The new film Detroit is a mostly true rendition of an incident that occurred during the July, 1967, riots of the metropolis once proudly called The Motor City. Kathryn Bigelow is a very good director and in this film she continues a legacy established in The Hurt Locker and Zero Dark Thirty. It seems odd that a woman would be Hollywood’s finest director handling realistic themes involving men and violence. But that’s the case and in this flick she again succeeds brilliantly.
The crime the movie examines took place at an annex of the Algiers Motel on the night of July 25, 1967. A number of Detroit policemen supported by Michigan State troopers and National Guardsmen stormed the motel thinking that sniper shots had been fired from this somewhat seedy establishment known for prostitution and drugs.
Inside the motel were a dozen or so people — black men, mostly young, and two 18-year old white girls. What is known is that no guns were ever found on the premises and three youths were shot to death in what appeared to be executions. The movie pivots on the brutal interrogation conducted by a 23-y.o Detroit cop who took charge in trying to find a gun and the alleged sniper. For me, his eager beaver, brutally self-righteous approach brought back bad memories of Lt. Calley and the My Lai massacre from the same era.
Three white Detroit cops and a black security guard were eventually brought to trial; however, as is so often the case, there were no convictions.
This movie is gripping but painful to watch. The young Brit actor Will Poulter is chilling as the racist cop leading the interrogation. John Boyega, another Brit, plays a conflicted black security guard who was also present at the annex. John Krasinski, the film’s best known actor, plays the defense attorney who effectively casts doubt on the witnesses recollection of the night’s events. The action is underscored by vintage Motown sound tracks. In fact, two of the young men present at the Algiers were in a Motown band “The Dramatics” that later achieved some fame.
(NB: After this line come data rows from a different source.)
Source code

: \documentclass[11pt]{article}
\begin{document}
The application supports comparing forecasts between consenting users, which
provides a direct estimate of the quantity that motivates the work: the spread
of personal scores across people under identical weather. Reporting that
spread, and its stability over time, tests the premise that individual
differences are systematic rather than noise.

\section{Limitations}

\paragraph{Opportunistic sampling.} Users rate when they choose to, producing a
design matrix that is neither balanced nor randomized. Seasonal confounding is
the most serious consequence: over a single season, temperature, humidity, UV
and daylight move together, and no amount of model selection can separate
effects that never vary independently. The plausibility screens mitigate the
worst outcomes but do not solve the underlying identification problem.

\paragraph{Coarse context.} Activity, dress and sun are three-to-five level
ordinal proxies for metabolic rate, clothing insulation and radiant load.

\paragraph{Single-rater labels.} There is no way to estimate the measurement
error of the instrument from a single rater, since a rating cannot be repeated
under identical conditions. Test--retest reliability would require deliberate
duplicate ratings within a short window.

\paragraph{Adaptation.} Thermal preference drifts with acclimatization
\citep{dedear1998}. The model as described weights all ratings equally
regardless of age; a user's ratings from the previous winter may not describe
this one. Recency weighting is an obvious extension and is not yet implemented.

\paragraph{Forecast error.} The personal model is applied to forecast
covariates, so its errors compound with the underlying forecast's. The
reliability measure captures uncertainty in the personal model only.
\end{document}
Beyond just the trial, the movie raises some troubling questions. Like why the state troupers and National Guardsmen didn’t intervene when it was apparent that the Detroit cops were over the top. Apparently the movie is supposed to convey some sort of message about bigotry. However, for my money it might as well be a primer on how far we’ve come. Yes, the USA still has racial issues but nothing like 50 years ago.
At one time Detroit was the fifth largest city in this country and the world’s prime industrial colossus. Today, it has less than half the population that it had in ’67 and many of its finest neighborhoods resemble a war zone with dilapidated burned out buildings and rubble strewn vacant lots. The movie points out that in ’67 Detroit was 40% black and the police force 95% white. Fifty years later Detroit is 82% black — a victim of white flight and an industrial complex that won the World War only to lose the peace to Japan.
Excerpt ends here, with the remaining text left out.